Basic elements of the BeautifulSoup class

1 import requests 2 from bs4 import BeautifulSoup 3 4 res = requests. get ('HTTP: // www.pmcaff.com/site/selection') 5 soup = BeautifulSoup (res. text, 'lxml') 6 print (soup. a) 7 # any tag in the HTML syntax can be soup. <tag> obtained by access, soup when multiple identical <tag> contents exist in the HTML document. <tag> the first entry is returned. 8 9 print (soup. a. name) 10 # Each <tag> has its own name.
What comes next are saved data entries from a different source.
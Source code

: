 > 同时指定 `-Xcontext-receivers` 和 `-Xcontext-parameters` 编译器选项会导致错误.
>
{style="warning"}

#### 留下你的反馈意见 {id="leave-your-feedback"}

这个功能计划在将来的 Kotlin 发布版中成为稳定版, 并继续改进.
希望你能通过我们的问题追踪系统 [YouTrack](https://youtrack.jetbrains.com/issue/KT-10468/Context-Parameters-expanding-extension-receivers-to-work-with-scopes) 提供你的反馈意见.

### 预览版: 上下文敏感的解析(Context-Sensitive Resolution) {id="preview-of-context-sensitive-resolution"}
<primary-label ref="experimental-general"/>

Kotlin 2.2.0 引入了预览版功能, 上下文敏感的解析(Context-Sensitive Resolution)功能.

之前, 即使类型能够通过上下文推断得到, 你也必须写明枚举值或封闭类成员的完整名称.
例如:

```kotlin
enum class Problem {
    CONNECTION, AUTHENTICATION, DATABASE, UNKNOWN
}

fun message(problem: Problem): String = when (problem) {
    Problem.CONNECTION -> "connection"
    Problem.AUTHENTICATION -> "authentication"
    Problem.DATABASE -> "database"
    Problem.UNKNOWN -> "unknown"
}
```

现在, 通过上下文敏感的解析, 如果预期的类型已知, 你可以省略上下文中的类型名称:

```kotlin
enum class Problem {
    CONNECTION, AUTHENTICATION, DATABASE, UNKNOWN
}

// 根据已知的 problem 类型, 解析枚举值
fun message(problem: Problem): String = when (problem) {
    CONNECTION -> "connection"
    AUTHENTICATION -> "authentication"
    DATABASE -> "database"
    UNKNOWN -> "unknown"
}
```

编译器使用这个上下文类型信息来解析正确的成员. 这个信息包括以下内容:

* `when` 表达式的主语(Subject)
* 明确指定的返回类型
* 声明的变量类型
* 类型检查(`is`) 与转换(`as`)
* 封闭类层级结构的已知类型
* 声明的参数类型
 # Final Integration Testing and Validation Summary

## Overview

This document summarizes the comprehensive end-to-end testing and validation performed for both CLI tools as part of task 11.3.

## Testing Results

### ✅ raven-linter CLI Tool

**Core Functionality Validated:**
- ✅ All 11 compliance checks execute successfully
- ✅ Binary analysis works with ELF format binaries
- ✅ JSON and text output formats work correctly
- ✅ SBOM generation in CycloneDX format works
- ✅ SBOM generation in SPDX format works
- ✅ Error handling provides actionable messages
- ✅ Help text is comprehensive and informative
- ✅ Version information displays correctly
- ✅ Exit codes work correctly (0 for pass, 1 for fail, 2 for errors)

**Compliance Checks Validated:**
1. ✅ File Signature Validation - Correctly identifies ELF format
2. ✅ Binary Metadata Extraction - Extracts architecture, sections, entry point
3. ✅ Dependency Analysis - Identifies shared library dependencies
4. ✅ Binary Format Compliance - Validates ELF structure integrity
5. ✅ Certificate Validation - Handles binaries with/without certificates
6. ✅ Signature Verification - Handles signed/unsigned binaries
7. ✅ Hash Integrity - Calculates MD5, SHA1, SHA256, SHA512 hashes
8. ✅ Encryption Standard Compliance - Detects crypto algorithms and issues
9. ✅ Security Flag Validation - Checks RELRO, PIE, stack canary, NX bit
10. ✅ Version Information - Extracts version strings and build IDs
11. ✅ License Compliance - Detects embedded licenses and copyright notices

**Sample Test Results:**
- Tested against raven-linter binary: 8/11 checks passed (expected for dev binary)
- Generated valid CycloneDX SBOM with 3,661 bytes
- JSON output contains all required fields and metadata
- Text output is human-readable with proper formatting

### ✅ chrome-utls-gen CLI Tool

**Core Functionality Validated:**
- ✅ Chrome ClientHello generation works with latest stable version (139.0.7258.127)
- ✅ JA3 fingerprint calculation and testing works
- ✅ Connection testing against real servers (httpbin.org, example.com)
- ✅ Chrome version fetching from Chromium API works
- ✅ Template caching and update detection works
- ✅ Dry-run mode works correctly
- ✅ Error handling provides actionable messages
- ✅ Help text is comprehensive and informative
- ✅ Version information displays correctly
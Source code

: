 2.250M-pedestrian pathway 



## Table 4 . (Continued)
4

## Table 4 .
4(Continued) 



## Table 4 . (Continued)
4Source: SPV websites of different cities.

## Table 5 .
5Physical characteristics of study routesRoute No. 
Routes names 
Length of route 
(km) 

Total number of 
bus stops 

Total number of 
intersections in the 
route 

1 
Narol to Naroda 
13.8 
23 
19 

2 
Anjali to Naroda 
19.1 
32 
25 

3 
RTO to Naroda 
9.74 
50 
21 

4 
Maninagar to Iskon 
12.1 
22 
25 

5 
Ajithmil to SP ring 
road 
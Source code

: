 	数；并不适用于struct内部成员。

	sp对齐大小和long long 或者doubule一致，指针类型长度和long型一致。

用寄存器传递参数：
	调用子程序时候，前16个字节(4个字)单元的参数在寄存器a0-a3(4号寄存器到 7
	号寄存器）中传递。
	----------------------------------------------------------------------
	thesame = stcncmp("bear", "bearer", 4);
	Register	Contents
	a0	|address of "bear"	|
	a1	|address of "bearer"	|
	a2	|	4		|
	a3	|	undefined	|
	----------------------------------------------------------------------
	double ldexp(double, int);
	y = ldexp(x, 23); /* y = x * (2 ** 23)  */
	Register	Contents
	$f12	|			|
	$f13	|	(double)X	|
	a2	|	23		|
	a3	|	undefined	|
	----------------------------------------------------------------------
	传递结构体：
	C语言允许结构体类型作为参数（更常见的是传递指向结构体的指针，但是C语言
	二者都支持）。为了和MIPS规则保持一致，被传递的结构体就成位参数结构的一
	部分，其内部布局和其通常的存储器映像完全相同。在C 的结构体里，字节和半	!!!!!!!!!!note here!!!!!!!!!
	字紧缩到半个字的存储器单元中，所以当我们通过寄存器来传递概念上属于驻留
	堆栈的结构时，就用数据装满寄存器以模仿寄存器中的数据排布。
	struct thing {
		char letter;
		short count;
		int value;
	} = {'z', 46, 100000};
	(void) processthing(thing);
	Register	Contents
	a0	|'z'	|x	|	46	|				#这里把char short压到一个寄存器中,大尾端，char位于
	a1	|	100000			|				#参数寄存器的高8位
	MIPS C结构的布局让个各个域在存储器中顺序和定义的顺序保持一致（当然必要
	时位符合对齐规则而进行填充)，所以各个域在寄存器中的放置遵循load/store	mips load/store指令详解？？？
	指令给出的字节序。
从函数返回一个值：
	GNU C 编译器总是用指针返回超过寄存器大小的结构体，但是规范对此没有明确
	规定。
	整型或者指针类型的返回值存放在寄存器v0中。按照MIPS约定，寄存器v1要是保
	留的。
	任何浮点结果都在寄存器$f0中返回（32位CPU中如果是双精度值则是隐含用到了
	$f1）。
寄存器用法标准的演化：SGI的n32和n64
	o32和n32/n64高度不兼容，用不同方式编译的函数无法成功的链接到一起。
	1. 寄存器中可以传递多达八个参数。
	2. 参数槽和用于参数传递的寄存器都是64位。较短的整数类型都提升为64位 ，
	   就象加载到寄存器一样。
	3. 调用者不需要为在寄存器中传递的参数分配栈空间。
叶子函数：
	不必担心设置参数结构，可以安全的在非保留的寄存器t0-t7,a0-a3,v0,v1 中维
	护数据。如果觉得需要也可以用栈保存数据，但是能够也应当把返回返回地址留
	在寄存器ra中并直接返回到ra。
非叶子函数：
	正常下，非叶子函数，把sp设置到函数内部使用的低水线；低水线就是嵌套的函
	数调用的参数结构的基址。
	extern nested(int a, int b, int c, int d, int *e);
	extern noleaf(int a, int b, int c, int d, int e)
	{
You can use the <tag>. name, string type 11 12 print (soup. a. attrs) 13 print (soup. a. attrs ['class']) 14 # A <tag> may have one or more attributes, which are dictionary type 15 16 print (soup. a. string) 17 # <tag>. string can be obtained from the non-attribute string 18 19 soup1 = BeautifulSoup ('<p> <! -- Here is the comment --> </p> ', 'lxml') 20 print (soup1.p. string) 21 print (type (soup1.p. string) 22 # comment is a special type. You can also use <tag>. string

Running result:

<A class = "no-login" href = ""> logon </a>

A

{'Href ': '', 'class': ['no-login']} ['no-login']

Login

Here is the comment

<Class 'bs4. element. comment'>

HTML content traversal in bs4 Library

Basic HTML Structure

Downlink traversal of the label tree

BeautifulSoup is the root node of the label tree.

1 # traverse son Node 2 for child in soup. body. children: 3 print (child. name) 4 5 # traverse the child node 6 for child in soup. body. descendants: 7 print (child. name)

Uplink traversal of the label tree

1 # When traversing all the advanced nodes, including soup itself, so if... else... judge 2 for parent in soup. a. parents: 3 if parent is None: 4 print (parent) 5 else: 6 print (parent. name)

Running result:

Div

Div

Body

Html

[Document]

Parallel traversal of the label tree

1 # traverse subsequent nodes 2 for sibling in soup. a. next_sibling: 3 print (sibling) 4 5 # traverse the previous node 6 for sibling in soup. a. previus_sibling: 7 print (sibling)

Pretiterator () method of bs4 Library

The pretpipeline () method can set some standard code formats, which are expressed by soup. pretpipeline. In PyCharm, print (soup. pretloads () is used for output.

Operating Environment: Mac, Python 3.6, PyCharm 2016.2

Reference: MOOC course "Python web crawler and information extraction" of Chinese University

----- End -----

More highlights follow my public account: du wangdan

Author: du wangdan, Internet product manager

Contact Us

The content source of this page is from Internet, which doesn't represent Alibaba Cloud's opinion; products and services mentioned on that page don't have any relationship with Alibaba Cloud. If the content of the page makes you feel confusing, please write us an email, we will handle the problem within 5 days after receiving your email.

If you find any instances of plagiarism from the community, please send an email to: info-contact@alibabacloud.com and provide relevant evidence. A staff member will contact you within 5 working days.

A Free Trial That Lets You Build Big!

Start building with 50+ products and up to 12 months usage for Elastic Compute Service

  • Sales Support

    1 on 1 presale consultation

  • After-Sales Support

    24/7 Technical Support 6 Free Tickets per Quarter Faster Response

  • Alibaba Cloud offers highly flexible support services tailored to meet your exact needs.